The deep image prior showed that a randomly initialized network with a suitable architecture can be trained to solve inverse imaging problems by simply optimizing it’s parameters to reconstruct a single degraded image. However, it suffers from two practical limitations:
1) It remains unclear how to control the prior beyond the choice of the network architecture;
2) Training requires an oracle stopping criterion as during the optimization the performance degrades after reaching an optimum value.

2 Contributions

2.1 Measuring Spectral Bias

We introduce a frequency-band correspondence measure to characterize the spectral bias of the deep image prior, where low-frequency image signals are learned faster and better than high-frequency counterparts.

image
Figure 2.1: Spectral measurement of the deep image prior on image denoising. We observe that 1) the network of the deep image prior (Ulyanov et al., 2020) exhibits a spectral bias during optimization, 2) the peak PSNR performance of the deep image prior occurs when the lowest frequencies are matched nearly perfect, while the highest frequencies are less used, as marked by the green vertical lines, and 3) deep image prior performance degrades when high-frequency noise is learned beyond acertain level, which could affect the high-frequency image details.
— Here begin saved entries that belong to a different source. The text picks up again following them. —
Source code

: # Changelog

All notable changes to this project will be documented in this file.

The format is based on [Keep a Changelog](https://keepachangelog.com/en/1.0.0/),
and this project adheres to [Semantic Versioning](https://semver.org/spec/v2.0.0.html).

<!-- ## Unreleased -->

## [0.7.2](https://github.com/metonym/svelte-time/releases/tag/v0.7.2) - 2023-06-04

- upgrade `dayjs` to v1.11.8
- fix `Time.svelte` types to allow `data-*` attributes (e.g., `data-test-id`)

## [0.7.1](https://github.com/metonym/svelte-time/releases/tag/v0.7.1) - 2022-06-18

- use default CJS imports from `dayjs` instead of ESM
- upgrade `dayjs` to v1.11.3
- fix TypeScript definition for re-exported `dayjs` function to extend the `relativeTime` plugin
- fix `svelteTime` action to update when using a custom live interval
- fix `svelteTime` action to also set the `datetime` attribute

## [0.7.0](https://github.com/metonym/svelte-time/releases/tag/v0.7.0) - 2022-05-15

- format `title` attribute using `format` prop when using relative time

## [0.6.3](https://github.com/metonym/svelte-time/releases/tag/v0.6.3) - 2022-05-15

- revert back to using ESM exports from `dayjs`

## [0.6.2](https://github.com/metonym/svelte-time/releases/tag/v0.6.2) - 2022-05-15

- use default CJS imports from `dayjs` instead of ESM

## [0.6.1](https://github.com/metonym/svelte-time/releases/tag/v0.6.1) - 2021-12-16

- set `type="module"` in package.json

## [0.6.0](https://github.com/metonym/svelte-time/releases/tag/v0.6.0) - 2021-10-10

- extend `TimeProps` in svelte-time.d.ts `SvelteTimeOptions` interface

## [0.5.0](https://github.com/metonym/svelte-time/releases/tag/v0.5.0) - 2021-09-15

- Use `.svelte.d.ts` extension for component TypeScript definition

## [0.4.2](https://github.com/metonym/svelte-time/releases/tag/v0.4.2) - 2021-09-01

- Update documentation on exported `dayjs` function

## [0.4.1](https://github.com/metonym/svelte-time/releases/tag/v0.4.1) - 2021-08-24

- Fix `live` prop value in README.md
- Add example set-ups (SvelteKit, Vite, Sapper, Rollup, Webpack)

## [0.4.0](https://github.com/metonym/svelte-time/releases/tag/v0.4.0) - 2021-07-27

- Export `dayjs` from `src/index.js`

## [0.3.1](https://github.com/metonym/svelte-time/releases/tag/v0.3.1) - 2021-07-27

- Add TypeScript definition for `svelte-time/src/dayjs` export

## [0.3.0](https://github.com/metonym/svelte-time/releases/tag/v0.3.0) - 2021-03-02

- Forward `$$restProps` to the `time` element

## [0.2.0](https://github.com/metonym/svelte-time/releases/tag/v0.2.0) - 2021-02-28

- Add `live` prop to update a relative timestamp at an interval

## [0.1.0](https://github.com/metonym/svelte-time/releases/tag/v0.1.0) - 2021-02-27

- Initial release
2.2 Controlling Spectral Bias

Based on our observations, we propose techniques to prevent the eventual performance degradation and accelerate convergence. We introduce a Lipschitz-controlled convolution layer and a Gaussian-controlled upsampling layer as plug-in replacements for layers used in the deep architectures.

image
Figure 2.2.1: Lipschitz-controlled spectral bias for image denoising on image 'peppers’. Setting the right Lipschitz constant (λ=2) avoids performance decay while maintaining a high PSNR.

image
Figure 2.2.2: Gaussian-controlled spectral bias for image denoising on image 'peppers’. Varying the Gaussian kernel by σ controls convergence and performance.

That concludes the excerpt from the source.